Selecting a slab – be it for a countertop or a backsplash – can be daunting and frustrating. Kate Sterling, creative director of AKDO, provided useful insight into how designers can make this process easier.
1. Do Your Research
Before you begin, decide the maintenance level that best works for your client. Different materials have different needs, and it’s important to decide what the client would like out of the new countertop.
However, don’t always believe the rumors; if a client loves the look of marble but is scared away by stories of staining, remember that some of the world’s great buildings, like the Taj Mahal, are made of marble. Talk to the experts and do your research before discounting a look a client loves.
2. Plan It Out
Now that you’ve educated yourself, it’s time to make a plan. Natural stone slabs can dazzle you with their beauty, so before getting too carried away, take a few things into account:
• Focal Point of the Room: Do you want a stunning countertop, or an eye-catching, patterned backsplash? Pick your focal point first and design the rest of the room around it.
• Slab Size: Some stones can only be quarried in small blocks and are not suited to long countertops or kitchen islands. Get the plans for your room from the contractor and talk to your fabricator about adding seams to the countertop so you know what size slabs you need and how many.
• Natural Stone Slabs are Unique: Natural stone slabs are quarried from the earth, making each piece of stone one-of-a-kind. Be aware that some stones have naturally occurring specks or irregularities, and the veining and color can vary so it’s important to choose the exact slab that suits your client’s taste.
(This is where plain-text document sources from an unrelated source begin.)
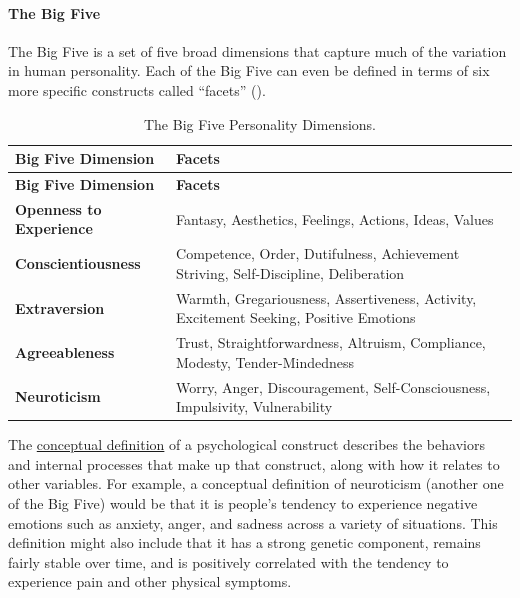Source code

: \documentclass[
]{krantz}
\begin{document}
\paragraph*{The Big Five}\label{the-big-five}

The Big Five is a set of five broad dimensions that capture much of the variation in human personality. Each of the Big Five can even be defined in terms of six more specific constructs called ``facets'' ().

\begin{longtable}[]{@{}
  >{\raggedright\arraybackslash}p{}
  >{\raggedright\arraybackslash}p{}@{}}
\caption{\label{tab:big5} The Big Five Personality Dimensions.}\tabularnewline
\toprule\noalign{}
\begin{minipage}[b]{\linewidth}\raggedright
\textbf{Big Five Dimension}
\end{minipage} & \begin{minipage}[b]{\linewidth}\raggedright
\textbf{Facets}
\end{minipage} \\
\midrule\noalign{}
\endfirsthead
\toprule\noalign{}
\begin{minipage}[b]{\linewidth}\raggedright
\textbf{Big Five Dimension}
\end{minipage} & \begin{minipage}[b]{\linewidth}\raggedright
\textbf{Facets}
\end{minipage} \\
\midrule\noalign{}
\endhead
\bottomrule\noalign{}
\endlastfoot
\textbf{Openness to Experience} & Fantasy, Aesthetics, Feelings, Actions, Ideas, Values \\
\textbf{Conscientiousness} & Competence, Order, Dutifulness, Achievement Striving, Self-Discipline, Deliberation \\
\textbf{Extraversion} & Warmth, Gregariousness, Assertiveness, Activity, Excitement Seeking, Positive Emotions \\
\textbf{Agreeableness} & Trust, Straightforwardness, Altruism, Compliance, Modesty, Tender-Mindedness \\
\textbf{Neuroticism} & Worry, Anger, Discouragement, Self-Consciousness, Impulsivity, Vulnerability \\
\end{longtable}

The \hyperref[conceptual-definition]{conceptual definition} of a psychological construct describes the behaviors and internal processes that make up that construct, along with how it relates to other variables. For example, a conceptual definition of neuroticism (another one of the Big Five) would be that it is people's tendency to experience negative emotions such as anxiety, anger, and sadness across a variety of situations. This definition might also include that it has a strong genetic component, remains fairly stable over time, and is positively correlated with the tendency to experience pain and other physical symptoms.
\end{document}
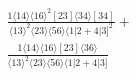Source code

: \documentclass[varwidth, border=5pt]{standalone}
\begin{document}
\begin{my}
$\begin{gathered}
\scriptscriptstyle\frac{1⟨14⟩⟨16⟩^2[23]⟨34⟩[34]}{⟨13⟩^2⟨23⟩⟨56⟩⟨1|2+4|3]^2}+\\
\scriptscriptstyle\frac{1⟨14⟩⟨16⟩[23]⟨36⟩}{⟨13⟩^2⟨23⟩⟨56⟩⟨1|2+4|3]}\phantom{+}
\end{gathered}$
\end{my}
\end{document}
• Be Specific: Your fabricator will make a template to determine the exact size pieces to cut out of your slab. This can only be done once your cabinetry is in place, since walls are not all straight. A good idea is to use blue painter’s tape to indicate the places the slab will be cut, to make sure it includes your favorite parts of the slab. Remember, you can only cut a slab once.
3. Get Creative
This is the fun part! Your slab can be a statement piece in the kitchen – the most oft-used area of the home.
• The Slab as Art: Since many slabs have breathtaking, dramatic movement, they are perfect for making a statement. Slab backsplashes create a seamless, rich look and can act as very elegant and enduring “wallpaper.”
• Remember the Trim: You have to buy slabs whole, so make the most of them! Ask your fabricator to use the leftover pieces of slab not needed for your counters to create complementary trim details in the room. Long, thin pieces can be used to create saddles for door trims or shelves in a shower nook. You might even have enough to elegantly top an occasional table. Everything must be templated prior to cutting the slabs.
• Don’t Lose Your Edge: Your countertop edging is an important detail. More modern spaces will typically go with a simple straight edge, while more ornate profile details suit a traditionally designed space. Fabricators can make the slab edge appear thicker by stacking extra layers of slab along the edge of your countertop.
• Have Fun! Put aside the renovation stress and soak it all in. Some slab yards are more like galleries, with hundreds of works of art created by Mother Nature. Allow yourself to get lost in the natural beauty created by ancient layers of seashells, lava and crystal formations.